# [Problem to solve]
Once the line containing "或者，可以根据语境稍微调整，例如：" is found in the entries below, restate it and each following line word for word, stopping after the line containing "这三个词通常指的是某种应用或平台的三个主要功能，例如：".

*** Data extracts Section Begins ***

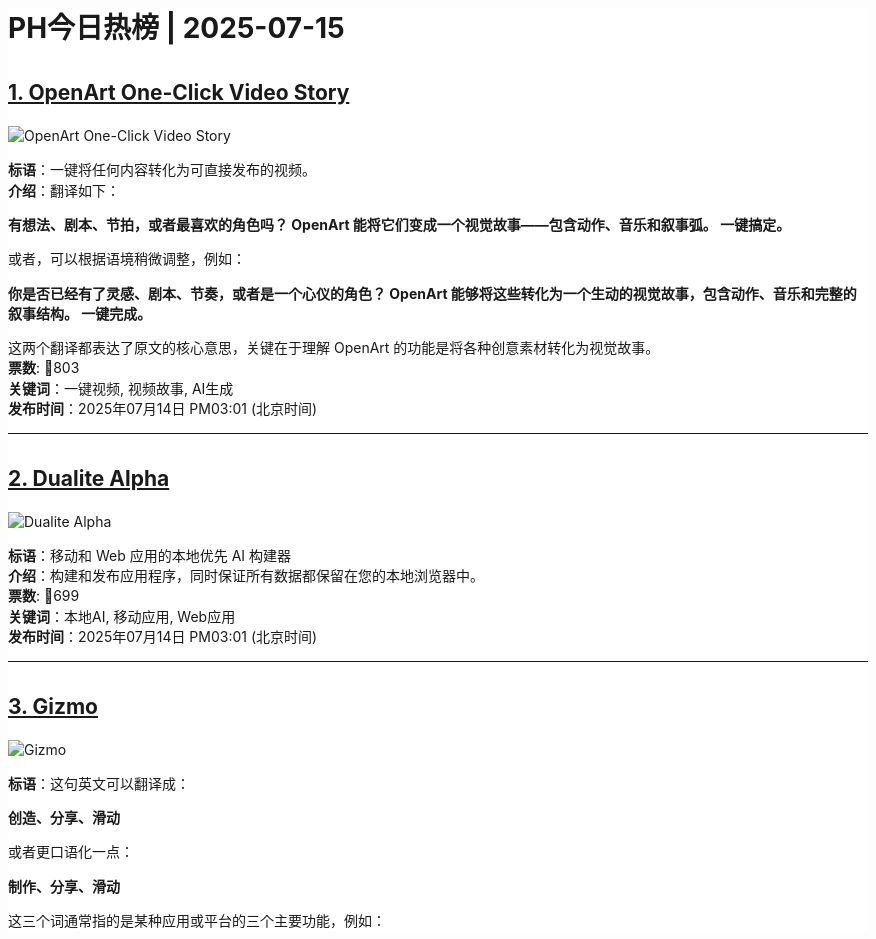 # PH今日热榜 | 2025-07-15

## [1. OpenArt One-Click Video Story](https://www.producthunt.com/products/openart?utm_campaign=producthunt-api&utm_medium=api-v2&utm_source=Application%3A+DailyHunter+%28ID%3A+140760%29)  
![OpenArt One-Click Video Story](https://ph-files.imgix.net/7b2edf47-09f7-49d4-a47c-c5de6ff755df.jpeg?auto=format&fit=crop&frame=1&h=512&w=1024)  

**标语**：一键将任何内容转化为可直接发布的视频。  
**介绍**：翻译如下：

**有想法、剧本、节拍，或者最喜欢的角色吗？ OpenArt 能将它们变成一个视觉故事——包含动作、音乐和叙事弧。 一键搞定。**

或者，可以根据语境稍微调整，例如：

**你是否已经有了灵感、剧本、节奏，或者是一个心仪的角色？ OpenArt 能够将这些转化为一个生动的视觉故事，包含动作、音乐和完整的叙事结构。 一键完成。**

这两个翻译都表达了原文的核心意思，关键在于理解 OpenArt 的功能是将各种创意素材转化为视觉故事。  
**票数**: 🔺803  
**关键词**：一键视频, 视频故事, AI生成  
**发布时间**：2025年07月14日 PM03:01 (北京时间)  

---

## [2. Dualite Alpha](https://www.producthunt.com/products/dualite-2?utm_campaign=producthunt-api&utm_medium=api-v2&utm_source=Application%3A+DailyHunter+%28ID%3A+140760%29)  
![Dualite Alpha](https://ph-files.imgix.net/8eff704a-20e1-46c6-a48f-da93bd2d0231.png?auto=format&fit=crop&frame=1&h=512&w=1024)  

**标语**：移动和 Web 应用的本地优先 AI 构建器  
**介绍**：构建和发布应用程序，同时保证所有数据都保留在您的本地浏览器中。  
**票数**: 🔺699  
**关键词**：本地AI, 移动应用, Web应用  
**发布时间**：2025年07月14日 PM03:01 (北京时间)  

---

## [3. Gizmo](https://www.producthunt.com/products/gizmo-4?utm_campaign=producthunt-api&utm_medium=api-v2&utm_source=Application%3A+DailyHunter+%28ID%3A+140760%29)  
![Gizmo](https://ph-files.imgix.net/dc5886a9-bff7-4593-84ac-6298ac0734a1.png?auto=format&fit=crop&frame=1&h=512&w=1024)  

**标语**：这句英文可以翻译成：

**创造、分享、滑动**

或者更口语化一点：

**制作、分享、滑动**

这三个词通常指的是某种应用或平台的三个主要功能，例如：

*** Data extracts Section Ends ***
*** Data extracts Section Begins ***

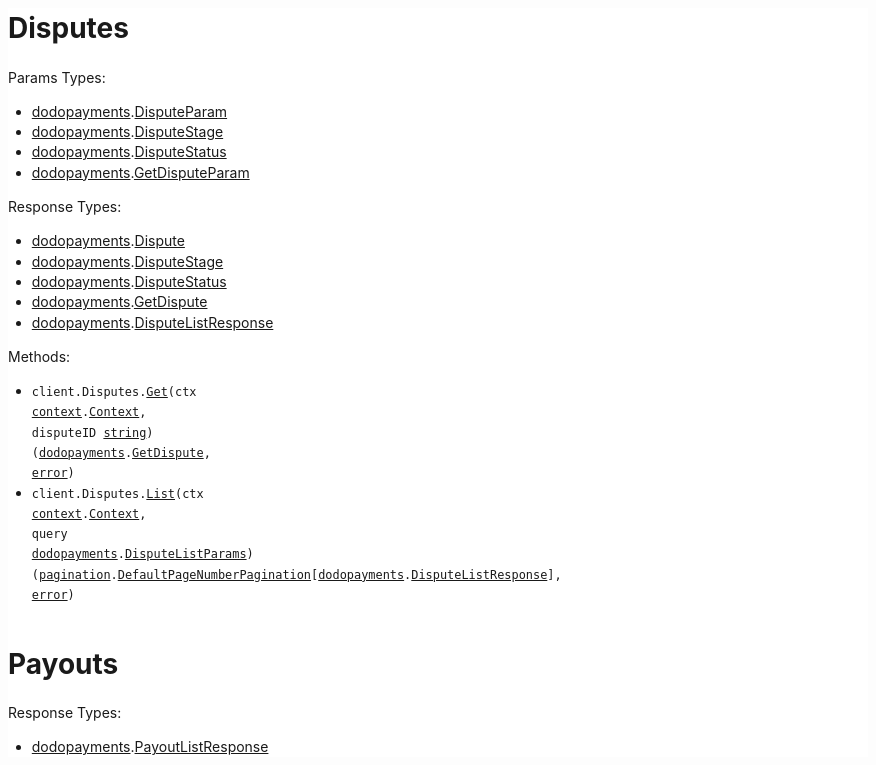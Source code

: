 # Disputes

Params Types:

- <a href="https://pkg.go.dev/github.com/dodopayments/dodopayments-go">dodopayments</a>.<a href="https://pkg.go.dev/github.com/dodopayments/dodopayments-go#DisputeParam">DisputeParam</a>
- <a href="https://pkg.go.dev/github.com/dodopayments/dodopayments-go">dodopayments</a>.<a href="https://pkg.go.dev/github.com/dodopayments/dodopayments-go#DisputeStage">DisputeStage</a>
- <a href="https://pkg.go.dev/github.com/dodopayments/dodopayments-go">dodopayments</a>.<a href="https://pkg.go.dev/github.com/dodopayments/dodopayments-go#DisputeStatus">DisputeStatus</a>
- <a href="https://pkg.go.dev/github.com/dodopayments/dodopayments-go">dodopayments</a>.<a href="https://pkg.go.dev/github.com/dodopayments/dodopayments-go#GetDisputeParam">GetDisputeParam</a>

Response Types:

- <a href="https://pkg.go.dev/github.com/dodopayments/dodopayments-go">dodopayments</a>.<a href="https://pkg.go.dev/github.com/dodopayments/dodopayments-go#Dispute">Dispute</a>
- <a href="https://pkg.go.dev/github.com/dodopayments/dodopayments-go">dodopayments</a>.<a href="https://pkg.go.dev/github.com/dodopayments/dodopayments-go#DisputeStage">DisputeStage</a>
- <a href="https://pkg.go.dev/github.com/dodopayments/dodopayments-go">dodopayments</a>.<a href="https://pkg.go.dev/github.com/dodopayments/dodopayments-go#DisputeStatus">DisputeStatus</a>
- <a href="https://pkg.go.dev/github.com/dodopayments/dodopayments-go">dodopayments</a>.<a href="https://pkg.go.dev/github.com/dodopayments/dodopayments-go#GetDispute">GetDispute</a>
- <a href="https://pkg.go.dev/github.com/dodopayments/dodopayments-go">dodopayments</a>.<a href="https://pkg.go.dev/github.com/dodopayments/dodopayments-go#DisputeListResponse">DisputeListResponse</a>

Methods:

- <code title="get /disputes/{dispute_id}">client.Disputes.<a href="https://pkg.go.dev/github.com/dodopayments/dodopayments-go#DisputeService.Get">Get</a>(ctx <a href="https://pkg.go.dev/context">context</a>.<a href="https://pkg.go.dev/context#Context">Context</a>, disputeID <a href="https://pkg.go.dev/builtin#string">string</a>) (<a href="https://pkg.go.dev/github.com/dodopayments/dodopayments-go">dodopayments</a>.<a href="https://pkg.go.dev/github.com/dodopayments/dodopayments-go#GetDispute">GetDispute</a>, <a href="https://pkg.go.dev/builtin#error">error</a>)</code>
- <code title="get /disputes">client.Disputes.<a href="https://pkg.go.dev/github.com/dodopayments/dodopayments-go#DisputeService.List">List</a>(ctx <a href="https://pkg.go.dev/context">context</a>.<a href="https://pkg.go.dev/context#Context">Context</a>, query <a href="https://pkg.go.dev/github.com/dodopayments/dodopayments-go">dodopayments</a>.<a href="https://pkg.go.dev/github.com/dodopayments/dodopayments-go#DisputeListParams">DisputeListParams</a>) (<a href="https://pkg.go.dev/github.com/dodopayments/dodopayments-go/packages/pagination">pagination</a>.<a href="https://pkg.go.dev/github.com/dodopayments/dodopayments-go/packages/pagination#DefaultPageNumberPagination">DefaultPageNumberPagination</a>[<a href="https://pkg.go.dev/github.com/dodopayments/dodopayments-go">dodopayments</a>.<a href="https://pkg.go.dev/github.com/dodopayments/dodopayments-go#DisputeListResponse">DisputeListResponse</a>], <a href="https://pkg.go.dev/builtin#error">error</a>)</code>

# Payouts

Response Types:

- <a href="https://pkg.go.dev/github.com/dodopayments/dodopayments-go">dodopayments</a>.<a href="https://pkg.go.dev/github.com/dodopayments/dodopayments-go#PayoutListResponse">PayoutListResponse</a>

*** Data extracts Section Ends ***

# [Response below]
或者，可以根据语境稍微调整，例如：

**你是否已经有了灵感、剧本、节奏，或者是一个心仪的角色？ OpenArt 能够将这些转化为一个生动的视觉故事，包含动作、音乐和完整的叙事结构。 一键完成。**

这两个翻译都表达了原文的核心意思，关键在于理解 OpenArt 的功能是将各种创意素材转化为视觉故事。  
**票数**: 🔺803  
**关键词**：一键视频, 视频故事, AI生成  
**发布时间**：2025年07月14日 PM03:01 (北京时间)  

---

## [2. Dualite Alpha](https://www.producthunt.com/products/dualite-2?utm_campaign=producthunt-api&utm_medium=api-v2&utm_source=Application%3A+DailyHunter+%28ID%3A+140760%29)  
![Dualite Alpha](https://ph-files.imgix.net/8eff704a-20e1-46c6-a48f-da93bd2d0231.png?auto=format&fit=crop&frame=1&h=512&w=1024)  

**标语**：移动和 Web 应用的本地优先 AI 构建器  
**介绍**：构建和发布应用程序，同时保证所有数据都保留在您的本地浏览器中。  
**票数**: 🔺699  
**关键词**：本地AI, 移动应用, Web应用  
**发布时间**：2025年07月14日 PM03:01 (北京时间)  

---

## [3. Gizmo](https://www.producthunt.com/products/gizmo-4?utm_campaign=producthunt-api&utm_medium=api-v2&utm_source=Application%3A+DailyHunter+%28ID%3A+140760%29)  
![Gizmo](https://ph-files.imgix.net/dc5886a9-bff7-4593-84ac-6298ac0734a1.png?auto=format&fit=crop&frame=1&h=512&w=1024)  

**标语**：这句英文可以翻译成：

**创造、分享、滑动**

或者更口语化一点：

**制作、分享、滑动**

这三个词通常指的是某种应用或平台的三个主要功能，例如：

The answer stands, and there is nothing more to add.